**Input data**
+-------+
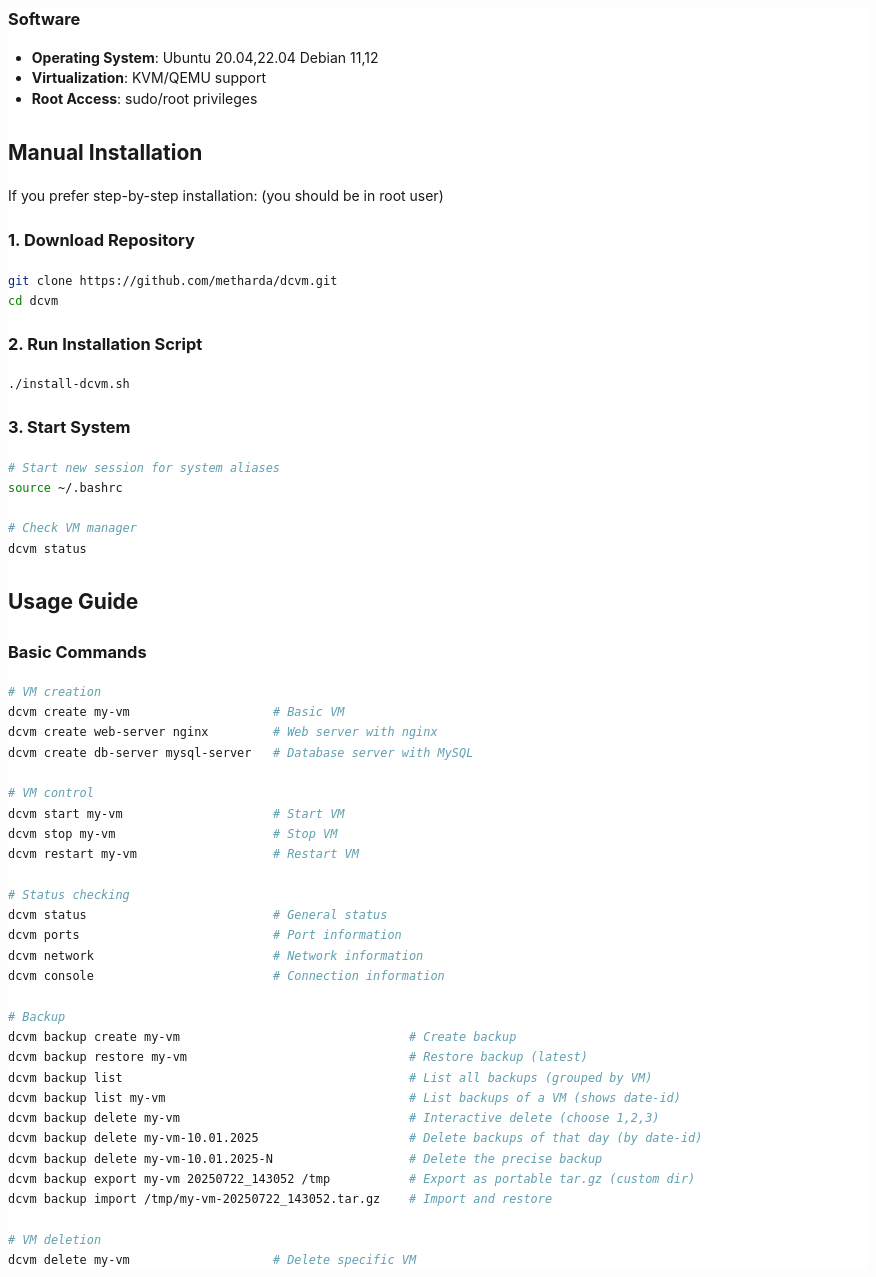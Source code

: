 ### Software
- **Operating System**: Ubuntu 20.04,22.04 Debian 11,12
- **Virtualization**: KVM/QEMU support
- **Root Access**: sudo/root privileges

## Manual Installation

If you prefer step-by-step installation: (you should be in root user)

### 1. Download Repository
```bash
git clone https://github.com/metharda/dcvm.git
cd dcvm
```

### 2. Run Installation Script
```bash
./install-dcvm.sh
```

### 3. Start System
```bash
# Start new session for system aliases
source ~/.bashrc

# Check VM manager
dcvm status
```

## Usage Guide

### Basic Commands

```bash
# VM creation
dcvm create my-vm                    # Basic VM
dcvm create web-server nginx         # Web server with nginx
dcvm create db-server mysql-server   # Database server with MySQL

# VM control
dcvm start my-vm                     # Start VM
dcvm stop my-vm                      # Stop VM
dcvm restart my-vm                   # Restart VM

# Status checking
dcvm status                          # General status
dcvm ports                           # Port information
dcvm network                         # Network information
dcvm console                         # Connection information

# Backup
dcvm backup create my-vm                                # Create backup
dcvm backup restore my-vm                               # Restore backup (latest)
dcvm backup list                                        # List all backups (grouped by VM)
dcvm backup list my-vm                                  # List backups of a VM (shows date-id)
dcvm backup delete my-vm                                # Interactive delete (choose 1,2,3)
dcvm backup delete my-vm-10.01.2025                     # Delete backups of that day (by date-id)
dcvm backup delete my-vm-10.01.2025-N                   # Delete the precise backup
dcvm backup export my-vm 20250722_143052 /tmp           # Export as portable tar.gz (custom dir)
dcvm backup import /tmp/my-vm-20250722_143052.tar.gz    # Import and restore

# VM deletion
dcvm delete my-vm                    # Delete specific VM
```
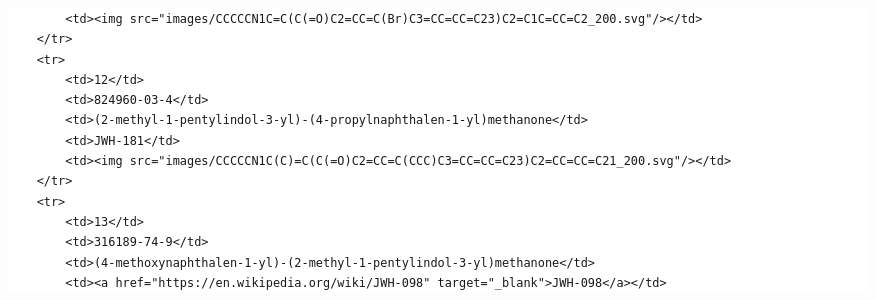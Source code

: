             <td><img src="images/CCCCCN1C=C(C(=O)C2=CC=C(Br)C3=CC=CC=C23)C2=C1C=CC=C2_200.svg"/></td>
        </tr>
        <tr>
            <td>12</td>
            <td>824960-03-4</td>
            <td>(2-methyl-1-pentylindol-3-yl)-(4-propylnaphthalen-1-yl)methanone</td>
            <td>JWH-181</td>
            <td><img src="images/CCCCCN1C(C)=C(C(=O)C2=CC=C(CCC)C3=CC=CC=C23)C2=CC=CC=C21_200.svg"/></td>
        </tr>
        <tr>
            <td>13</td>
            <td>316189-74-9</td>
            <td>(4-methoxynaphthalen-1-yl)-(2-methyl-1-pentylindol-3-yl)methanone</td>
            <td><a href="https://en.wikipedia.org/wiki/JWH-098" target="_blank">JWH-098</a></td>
+-------+
**Task**
Copy every line of the material in which the word "https" occurs.

**Your response**
git clone https://github.com/metharda/dcvm.git
            <td><a href="https://en.wikipedia.org/wiki/JWH-098" target="_blank">JWH-098</a></td>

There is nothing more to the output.